Review the Student Portfolio page. The Student Work page of the IMC website offers a video overview with the IMC Curriculum Developer Kristen Wilkerson and a gallery of previous projects. Don’t neglect to click on students’ names to read the various Capstone Experience sections. Renny Zackman notes under his project, “Students need to approach the course with the expectation that they will be living and breathing the workload for nine weeks.” Sentiments like these are exactly right and will help mentally prepare you for the journey.
Organize your previous coursework. I’m a fairly organized person, but my biggest pre-Capstone regret is not having a unified system for all my lessons, assignments, notes, articles, and all those helpful links that professors and classmates share throughout the program. I started out printing everything and putting it into binders, jotting ideas onto notebook pages, and saving links in my browser Favorites folder. I credit my program experience with upgrading me to digital and cloud-based organization, and even my local folders are arranged more logically. However, I didn’t go back and “fix” the beginning, so I’m all over the place chasing down previous coursework. As you learn better organization systems, consider investing some free time to reorganize older notes and files.
Keep up with your books. This may be a no-brainer to some, but I think it’s worth mentioning. Know where ALL your IMC books are, and resist the urge to sell them back to the bookstore or to Amazon. I found one of my early IMC books packed away in my garage (what was I thinking?) and I still need to flip my house upside down to locate another. (Even as I write this I keep looking at my bookshelf ready to tear it apart to find that book!)

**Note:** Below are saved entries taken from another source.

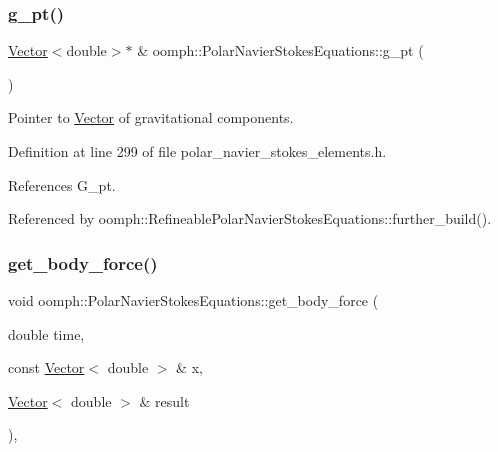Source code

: \subsubsection{\texorpdfstring{g\+\_\+pt()}{g\_pt()}}
{\footnotesize\ttfamily \hyperlink{classoomph_1_1Vector}{Vector}$<$double$>$$\ast$ \& oomph\+::\+Polar\+Navier\+Stokes\+Equations\+::g\+\_\+pt (\begin{DoxyParamCaption}{ }\end{DoxyParamCaption})\hspace{0.3cm}{\ttfamily [inline]}}



Pointer to \hyperlink{classoomph_1_1Vector}{Vector} of gravitational components. 



Definition at line 299 of file polar\+\_\+navier\+\_\+stokes\+\_\+elements.\+h.



References G\+\_\+pt.



Referenced by oomph\+::\+Refineable\+Polar\+Navier\+Stokes\+Equations\+::further\+\_\+build().

\mbox{\label{classoomph_1_1PolarNavierStokesEquations_a7b8e7dac6fe147c271230d34ef5cf450}} 
\subsubsection{\texorpdfstring{get\+\_\+body\+\_\+force()}{get\_body\_force()}}
{\footnotesize\ttfamily void oomph\+::\+Polar\+Navier\+Stokes\+Equations\+::get\+\_\+body\+\_\+force (\begin{DoxyParamCaption}\item[{double}]{time,  }\item[{const \hyperlink{classoomph_1_1Vector}{Vector}$<$ double $>$ \&}]{x,  }\item[{\hyperlink{classoomph_1_1Vector}{Vector}$<$ double $>$ \&}]{result }\end{DoxyParamCaption})\hspace{0.3cm}{\ttfamily [inline]}, {\ttfamily [protected]}}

Brush up on Microsoft Word. I’m still working through this issue, but making a project look “pretty” using Word is a bit of a challenge if you’re used to using Adobe or other design software. So far I’ve been pleasantly surprised at what Word can do and how simple commands can make the project more visually compelling, but I recommend getting past that learning curve before the Capstone begins.
Clear your calendar. I admit that I’m a bit of a calendar junkie and like filling it up with stuff. As such, I probably went into the Capstone with still too many obligations, but I tried to be purposeful about clearing my social calendar. I did make allowances for Thanksgiving weekend and my son’s birthday, but I definitely felt the pinch (still no regrets, though). Don’t feel bad about being selfish over this last nine weeks. I blatantly pulled a Flava Flav on my side of the family. I can’t do nothin’ for ya, man. To add to the rudeness but to accomplish the survey research and a focus group, I even had to set an expectation for friends/family to help me. I can’t do anything for YOU for nine weeks, but I need everyone on deck to help ME.
I know that some of this sounds exaggerated, but you really do need to master time management for the Capstone. Reserve some free time to spend with your significant other and/or kids, and give your brain some downtime to rest and get creatively recharged. Remember that every extra commitment you make (other than work obligations) will take hours or even a full day away from your project.
Read everything upfront and make a project management schedule. Don’t wait until week 7 to read the Week 7 Assignment. When you start the Capstone, read through all the coursework and any extra documents from your professor. This will give you time to get over the shock, digest everything and plot an estimated timeline. Nathan Pieratt, a Spring 2013 Capstone student, notes, “To stay on top of the deadlines I had to create a set schedule to touch some aspect of the project every day.”
I’m still plugging away and have a little over 2 weeks (yikes) to become 100% enlightened, so if any other current or former Capstone students have any additional points for future students, please post a comment. I’ll also be happy to field any questions from other IMC students.